To be sure, big data assessment has had many important impacts, one of the most famous being Google’s search engine. But there are voices that raise notes of caution as well. In a recent (April 6, 2014) New York Times Op-Ed column, Gary Marcus and Ernest Davis caution readers about the pitfalls in thinking virtually any problem can be resolved just by crunching large amounts of data with state of the art algorithms.
Here are three potentially confounding aspects of big data analysis to be aware of:
- Big data analysis excels at revealing underlying correlations. Because of the scope of the data sets, many correlated variables can be revealed, sometimes subtle ones. But the analytics never reveal which of these correlations are truly meaningful. For example, a big data analysis might show that from 2006 to 2011, the sharp decline in the US murder rate was strongly correlated with Internet Explorer’s market share. A causal relationship or a spurious correlation.
The advice: be cautious about being over-reliant on output that flags correlations but reveals virtually nothing else about a relationship.
- Reliance on big data statistical analysis, no matter how powerful, is limiting. Additional steps are needed to understand the relationship between the correlated items. For example, from 1998 to 2007, the number of new autism cases and sales of organic foods rose sharply. Does this trend reflect a causal relationship?
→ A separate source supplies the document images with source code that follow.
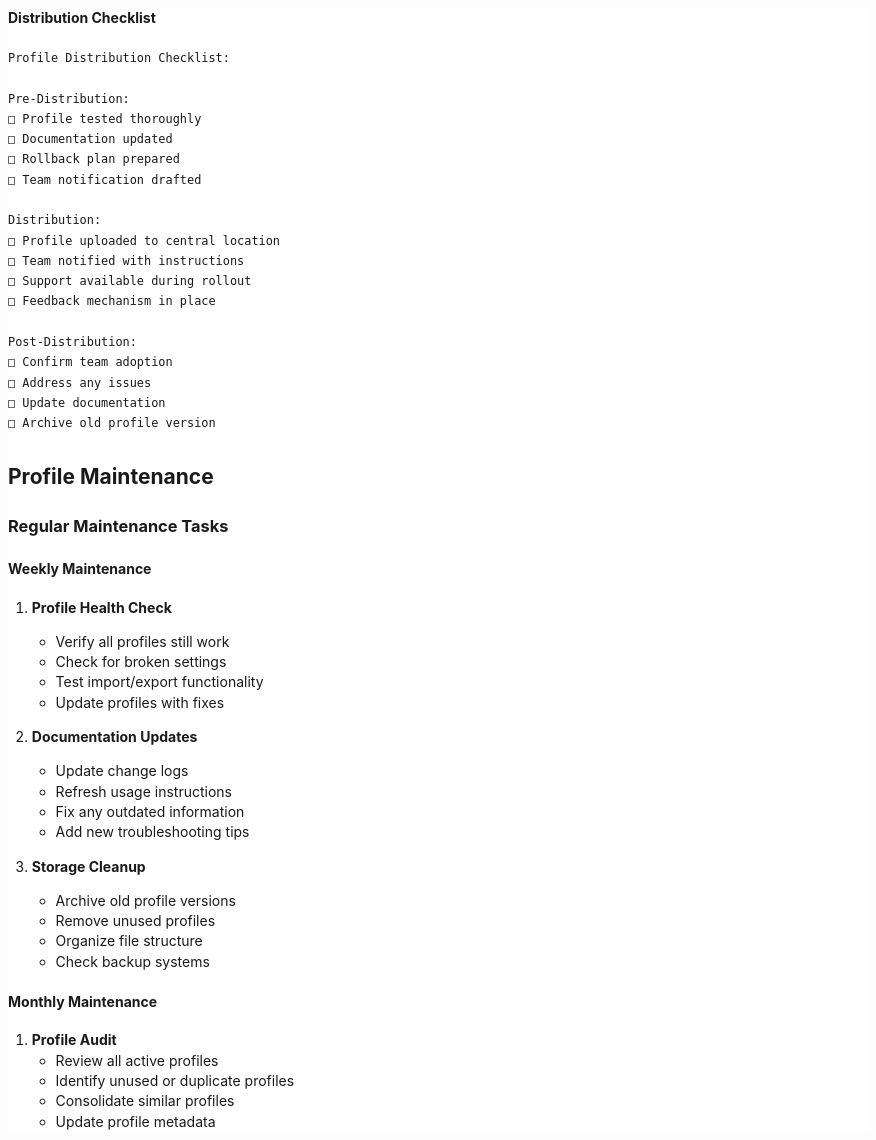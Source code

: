 #### Distribution Checklist

```
Profile Distribution Checklist:

Pre-Distribution:
□ Profile tested thoroughly
□ Documentation updated
□ Rollback plan prepared
□ Team notification drafted

Distribution:
□ Profile uploaded to central location
□ Team notified with instructions
□ Support available during rollout
□ Feedback mechanism in place

Post-Distribution:
□ Confirm team adoption
□ Address any issues
□ Update documentation
□ Archive old profile version
```

## Profile Maintenance

### Regular Maintenance Tasks

#### Weekly Maintenance

1. **Profile Health Check**
   - Verify all profiles still work
   - Check for broken settings
   - Test import/export functionality
   - Update profiles with fixes

2. **Documentation Updates**
   - Update change logs
   - Refresh usage instructions
   - Fix any outdated information
   - Add new troubleshooting tips

3. **Storage Cleanup**
   - Archive old profile versions
   - Remove unused profiles
   - Organize file structure
   - Check backup systems

#### Monthly Maintenance

1. **Profile Audit**
   - Review all active profiles
   - Identify unused or duplicate profiles
   - Consolidate similar profiles
   - Update profile metadata
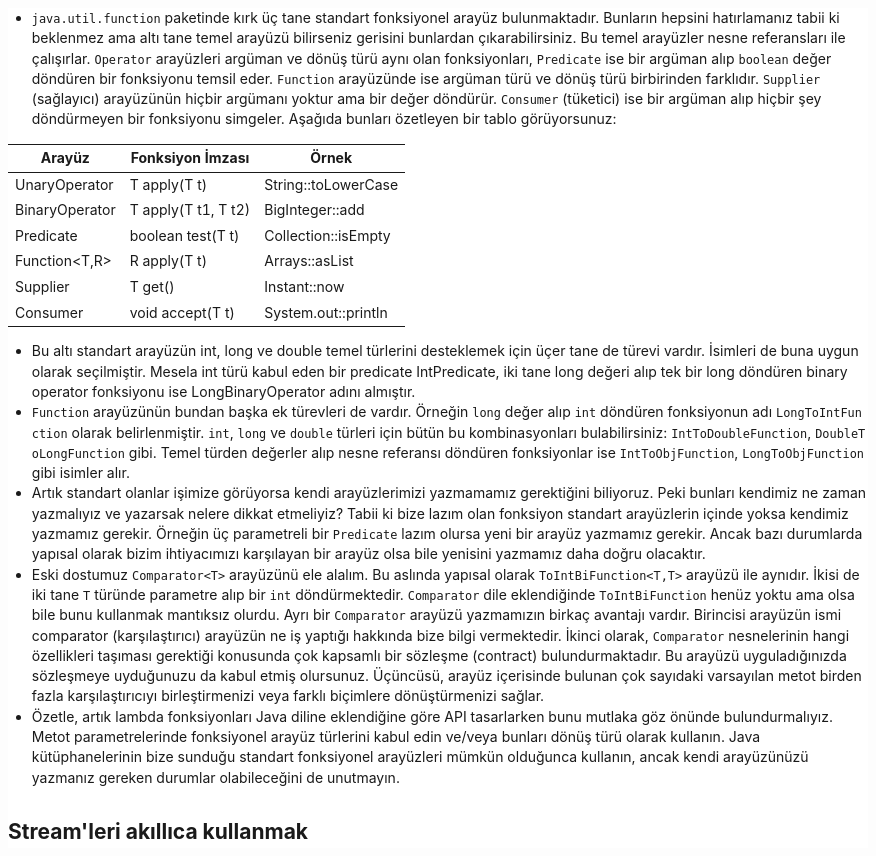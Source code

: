 - `java.util.function` paketinde kırk üç tane standart fonksiyonel arayüz bulunmaktadır. Bunların hepsini hatırlamanız tabii ki beklenmez ama altı tane temel arayüzü bilirseniz gerisini bunlardan çıkarabilirsiniz. Bu temel arayüzler nesne referansları ile çalışırlar. `Operator` arayüzleri argüman ve dönüş türü aynı olan fonksiyonları, `Predicate` ise bir argüman alıp `boolean` değer döndüren bir fonksiyonu temsil eder. `Function` arayüzünde ise argüman türü ve dönüş türü birbirinden farklıdır. `Supplier` (sağlayıcı) arayüzünün hiçbir argümanı yoktur ama bir değer döndürür. `Consumer` (tüketici) ise bir argüman alıp hiçbir şey döndürmeyen bir fonksiyonu simgeler. Aşağıda bunları özetleyen bir tablo görüyorsunuz:


| Arayüz           | Fonksiyon İmzası  | Örnek              |
| ----------------- | ------------------- | ------------------- |
| UnaryOperator<T>  | T apply(T t)        | String::toLowerCase |
| BinaryOperator<T> | T apply(T t1, T t2) | BigInteger::add     |
| Predicate<T>      | boolean test(T t)   | Collection::isEmpty |
| Function<T,R>     | R apply(T t)        | Arrays::asList      |
| Supplier<T>       | T get()             | Instant::now        |
| Consumer<T>       | void accept(T t)    | System.out::println |

- Bu altı standart arayüzün int, long ve double temel türlerini desteklemek için üçer tane de türevi vardır. İsimleri de buna uygun olarak seçilmiştir. Mesela int türü kabul eden bir predicate IntPredicate, iki tane long değeri alıp tek bir long döndüren binary operator fonksiyonu ise LongBinaryOperator adını almıştır.
- `Function` arayüzünün bundan başka ek türevleri de vardır. Örneğin `long` değer alıp `int` döndüren fonksiyonun adı `LongToIntFunction` olarak belirlenmiştir. `int`, `long` ve `double` türleri için bütün bu kombinasyonları bulabilirsiniz: `IntToDoubleFunction`, `DoubleToLongFunction` gibi. Temel türden değerler alıp nesne referansı döndüren fonksiyonlar ise `IntToObjFunction`, `LongToObjFunction` gibi isimler alır.
- Artık standart olanlar işimize görüyorsa kendi arayüzlerimizi yazmamamız gerektiğini biliyoruz. Peki bunları kendimiz ne zaman yazmalıyız ve yazarsak nelere dikkat etmeliyiz? Tabii ki bize lazım olan fonksiyon standart arayüzlerin içinde yoksa kendimiz yazmamız gerekir. Örneğin üç parametreli bir `Predicate` lazım olursa yeni bir arayüz yazmamız gerekir. Ancak bazı durumlarda yapısal olarak bizim ihtiyacımızı karşılayan bir arayüz olsa bile yenisini yazmamız daha doğru olacaktır.
- Eski dostumuz `Comparator<T>` arayüzünü ele alalım. Bu aslında yapısal olarak `ToIntBiFunction<T,T>` arayüzü ile aynıdır. İkisi de iki tane `T` türünde parametre alıp bir `int` döndürmektedir. `Comparator` dile eklendiğinde `ToIntBiFunction` henüz yoktu ama olsa bile bunu kullanmak mantıksız olurdu. Ayrı bir `Comparator` arayüzü yazmamızın birkaç avantajı vardır. Birincisi arayüzün ismi comparator (karşılaştırıcı) arayüzün ne iş yaptığı hakkında bize bilgi vermektedir. İkinci olarak, `Comparator` nesnelerinin hangi özellikleri taşıması gerektiği konusunda çok kapsamlı bir sözleşme (contract) bulundurmaktadır. Bu arayüzü uyguladığınızda sözleşmeye uyduğunuzu da kabul etmiş olursunuz. Üçüncüsü, arayüz içerisinde bulunan çok sayıdaki varsayılan metot birden fazla karşılaştırıcıyı birleştirmenizi veya farklı biçimlere dönüştürmenizi sağlar.
- Özetle, artık lambda fonksiyonları Java diline eklendiğine göre API tasarlarken bunu mutlaka göz önünde bulundurmalıyız. Metot parametrelerinde fonksiyonel arayüz türlerini kabul edin ve/veya bunları dönüş türü olarak kullanın. Java kütüphanelerinin bize sunduğu standart fonksiyonel arayüzleri mümkün olduğunca kullanın, ancak kendi arayüzünüzü yazmanız gereken durumlar olabileceğini de unutmayın.

## Stream'leri akıllıca kullanmak
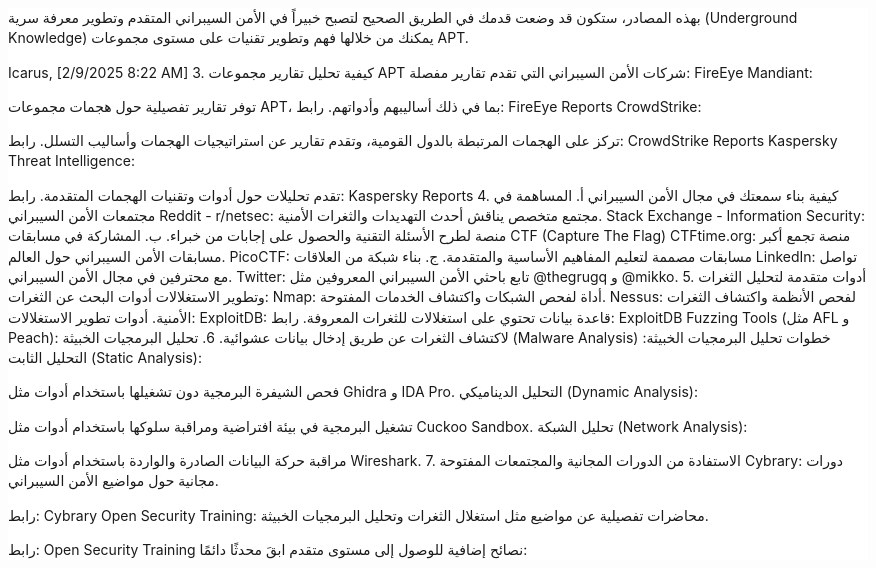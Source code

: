 
بهذه المصادر، ستكون قد وضعت قدمك في الطريق الصحيح لتصبح خبيراً في الأمن السيبراني المتقدم وتطوير معرفة سرية (Underground Knowledge) يمكنك من خلالها فهم وتطوير تقنيات على مستوى مجموعات APT.

Icarus, [2/9/2025 8:22 AM]
3. كيفية تحليل تقارير مجموعات APT
شركات الأمن السيبراني التي تقدم تقارير مفصلة:
FireEye Mandiant:

توفر تقارير تفصيلية حول هجمات مجموعات APT، بما في ذلك أساليبهم وأدواتهم.
رابط: FireEye Reports
CrowdStrike:

تركز على الهجمات المرتبطة بالدول القومية، وتقدم تقارير عن استراتيجيات الهجمات وأساليب التسلل.
رابط: CrowdStrike Reports
Kaspersky Threat Intelligence:

تقدم تحليلات حول أدوات وتقنيات الهجمات المتقدمة.
رابط: Kaspersky Reports
4. كيفية بناء سمعتك في مجال الأمن السيبراني
أ. المساهمة في مجتمعات الأمن السيبراني
Reddit - r/netsec: مجتمع متخصص يناقش أحدث التهديدات والثغرات الأمنية.
Stack Exchange - Information Security: منصة لطرح الأسئلة التقنية والحصول على إجابات من خبراء.
ب. المشاركة في مسابقات CTF (Capture The Flag)
CTFtime.org: منصة تجمع أكبر مسابقات الأمن السيبراني حول العالم.
PicoCTF: مسابقات مصممة لتعليم المفاهيم الأساسية والمتقدمة.
ج. بناء شبكة من العلاقات
LinkedIn: تواصل مع محترفين في مجال الأمن السيبراني.
Twitter: تابع باحثي الأمن السيبراني المعروفين مثل @thegrugq و @mikko.
5. أدوات متقدمة لتحليل الثغرات وتطوير الاستغلالات
أدوات البحث عن الثغرات:
Nmap: أداة لفحص الشبكات واكتشاف الخدمات المفتوحة.
Nessus: لفحص الأنظمة واكتشاف الثغرات الأمنية.
أدوات تطوير الاستغلالات:
ExploitDB: قاعدة بيانات تحتوي على استغلالات للثغرات المعروفة.
رابط: ExploitDB
Fuzzing Tools (مثل AFL و Peach): لاكتشاف الثغرات عن طريق إدخال بيانات عشوائية.
6. تحليل البرمجيات الخبيثة (Malware Analysis)
خطوات تحليل البرمجيات الخبيثة:
التحليل الثابت (Static Analysis):

فحص الشيفرة البرمجية دون تشغيلها باستخدام أدوات مثل Ghidra و IDA Pro.
التحليل الديناميكي (Dynamic Analysis):

تشغيل البرمجية في بيئة افتراضية ومراقبة سلوكها باستخدام أدوات مثل Cuckoo Sandbox.
تحليل الشبكة (Network Analysis):

مراقبة حركة البيانات الصادرة والواردة باستخدام أدوات مثل Wireshark.
7. الاستفادة من الدورات المجانية والمجتمعات المفتوحة
Cybrary: دورات مجانية حول مواضيع الأمن السيبراني.

رابط: Cybrary
Open Security Training: محاضرات تفصيلية عن مواضيع مثل استغلال الثغرات وتحليل البرمجيات الخبيثة.

رابط: Open Security Training
نصائح إضافية للوصول إلى مستوى متقدم
ابقَ محدثًا دائمًا:
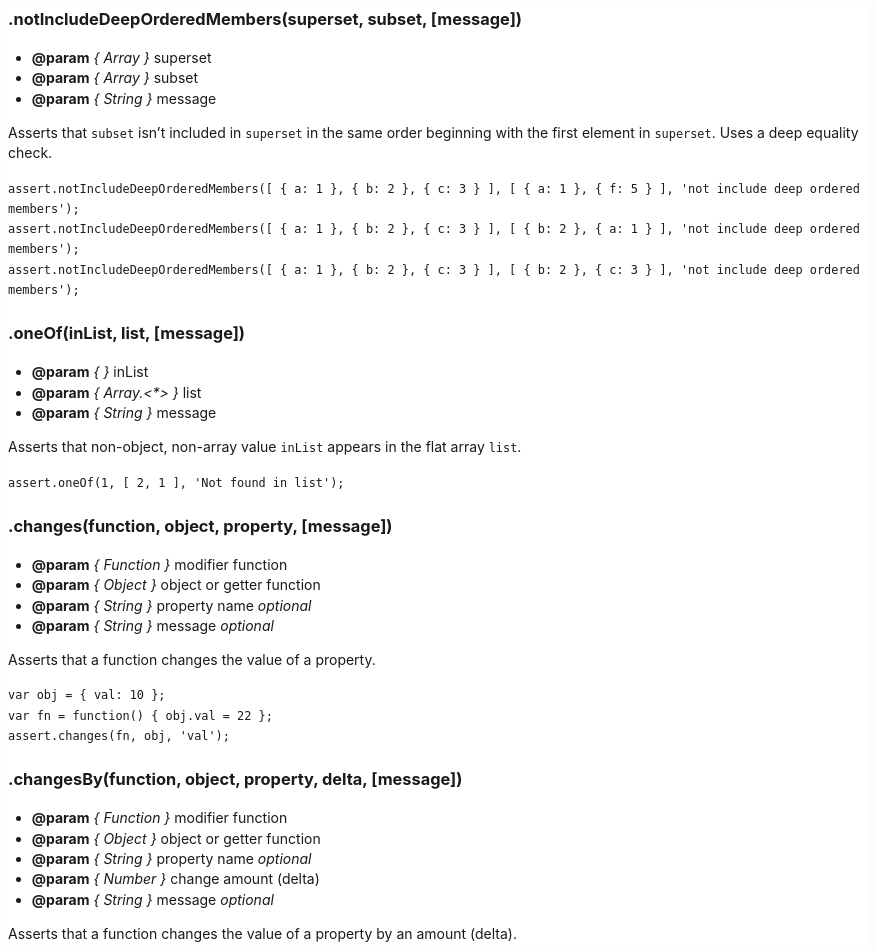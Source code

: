 ### .notIncludeDeepOrderedMembers(superset, subset, [message])

- **@param** *{ Array }* superset
- **@param** *{ Array }* subset
- **@param** *{ String }* message

Asserts that `subset` isn’t included in `superset` in the same order beginning with the first element in `superset`. Uses a deep equality check.

```
assert.notIncludeDeepOrderedMembers([ { a: 1 }, { b: 2 }, { c: 3 } ], [ { a: 1 }, { f: 5 } ], 'not include deep ordered members');
assert.notIncludeDeepOrderedMembers([ { a: 1 }, { b: 2 }, { c: 3 } ], [ { b: 2 }, { a: 1 } ], 'not include deep ordered members');
assert.notIncludeDeepOrderedMembers([ { a: 1 }, { b: 2 }, { c: 3 } ], [ { b: 2 }, { c: 3 } ], 'not include deep ordered members');
```

### .oneOf(inList, list, [message])

- **@param** *{ }* inList
- **@param** *{ Array.<\*> }* list
- **@param** *{ String }* message

Asserts that non-object, non-array value `inList` appears in the flat array `list`.

```
assert.oneOf(1, [ 2, 1 ], 'Not found in list');
```

### .changes(function, object, property, [message])

- **@param** *{ Function }* modifier function
- **@param** *{ Object }* object or getter function
- **@param** *{ String }* property name _optional_
- **@param** *{ String }* message _optional_

Asserts that a function changes the value of a property.

```
var obj = { val: 10 };
var fn = function() { obj.val = 22 };
assert.changes(fn, obj, 'val');
```

### .changesBy(function, object, property, delta, [message])

- **@param** *{ Function }* modifier function
- **@param** *{ Object }* object or getter function
- **@param** *{ String }* property name _optional_
- **@param** *{ Number }* change amount (delta)
- **@param** *{ String }* message _optional_

Asserts that a function changes the value of a property by an amount (delta).


  [Symbol.toStringTag]: 'myCustomType'
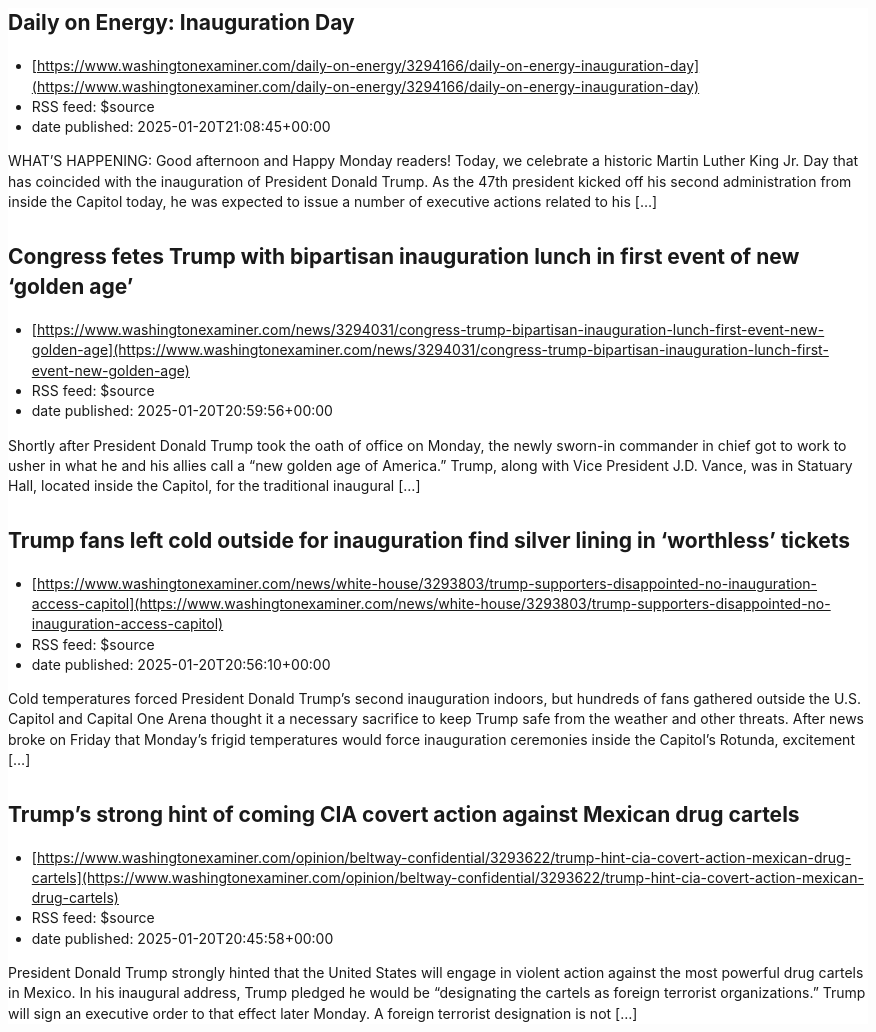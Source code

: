 ## Daily on Energy: Inauguration Day
 - [https://www.washingtonexaminer.com/daily-on-energy/3294166/daily-on-energy-inauguration-day](https://www.washingtonexaminer.com/daily-on-energy/3294166/daily-on-energy-inauguration-day)
 - RSS feed: $source
 - date published: 2025-01-20T21:08:45+00:00

WHAT’S HAPPENING: Good afternoon and Happy Monday readers! Today, we celebrate a historic Martin Luther King Jr. Day that has coincided with the inauguration of President Donald Trump. As the 47th president kicked off his second administration from inside the Capitol today, he was expected to issue a number of executive actions related to his [&#8230;]

## Congress fetes Trump with bipartisan inauguration lunch in first event of new ‘golden age’
 - [https://www.washingtonexaminer.com/news/3294031/congress-trump-bipartisan-inauguration-lunch-first-event-new-golden-age](https://www.washingtonexaminer.com/news/3294031/congress-trump-bipartisan-inauguration-lunch-first-event-new-golden-age)
 - RSS feed: $source
 - date published: 2025-01-20T20:59:56+00:00

Shortly after President Donald Trump took the oath of office on Monday, the newly sworn-in commander in chief got to work to usher in what he and his allies call a “new golden age of America.” Trump, along with Vice President J.D. Vance, was in Statuary Hall, located inside the Capitol, for the traditional inaugural [&#8230;]

## Trump fans left cold outside for inauguration find silver lining in ‘worthless’ tickets
 - [https://www.washingtonexaminer.com/news/white-house/3293803/trump-supporters-disappointed-no-inauguration-access-capitol](https://www.washingtonexaminer.com/news/white-house/3293803/trump-supporters-disappointed-no-inauguration-access-capitol)
 - RSS feed: $source
 - date published: 2025-01-20T20:56:10+00:00

Cold temperatures forced President Donald Trump’s second inauguration indoors, but hundreds of fans gathered outside the U.S. Capitol and Capital One Arena thought it a necessary sacrifice to keep Trump safe from the weather and other threats. After news broke on Friday that Monday’s frigid temperatures would force inauguration ceremonies inside the Capitol’s Rotunda, excitement [&#8230;]

## Trump’s strong hint of coming CIA covert action against Mexican drug cartels
 - [https://www.washingtonexaminer.com/opinion/beltway-confidential/3293622/trump-hint-cia-covert-action-mexican-drug-cartels](https://www.washingtonexaminer.com/opinion/beltway-confidential/3293622/trump-hint-cia-covert-action-mexican-drug-cartels)
 - RSS feed: $source
 - date published: 2025-01-20T20:45:58+00:00

President Donald Trump strongly hinted that the United States will engage in violent action against the most powerful drug cartels in Mexico. In his inaugural address, Trump pledged he would be &#8220;designating the cartels as foreign terrorist organizations.&#8221; Trump will sign an executive order to that effect later Monday. A foreign terrorist designation is not [&#8230;]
Perhaps, but it would have to be verified or refuted by further analysis to understand the relationship between eating habits and autism.
The cautionary note: conduct further research to shed light on the nature of the relationship revealed by big data analytic before acting on it.
- Tools based on big data can eventually grow less reliable without warning. For example, big data metrics that rely on web hits frequently change over time. They often merge web hit data aggregated in differ ways and with different objects, sometimes leading to erroneous conclusions.
The watch-out: be sure of the underlying data sourcing methodology and how it may have changed over time.
Be realistic about big data. It can be an important resource for analysis and discovery, but be aware that it can sometimes be less robust than originally intended, especially with regard to predictability of consumer behavior.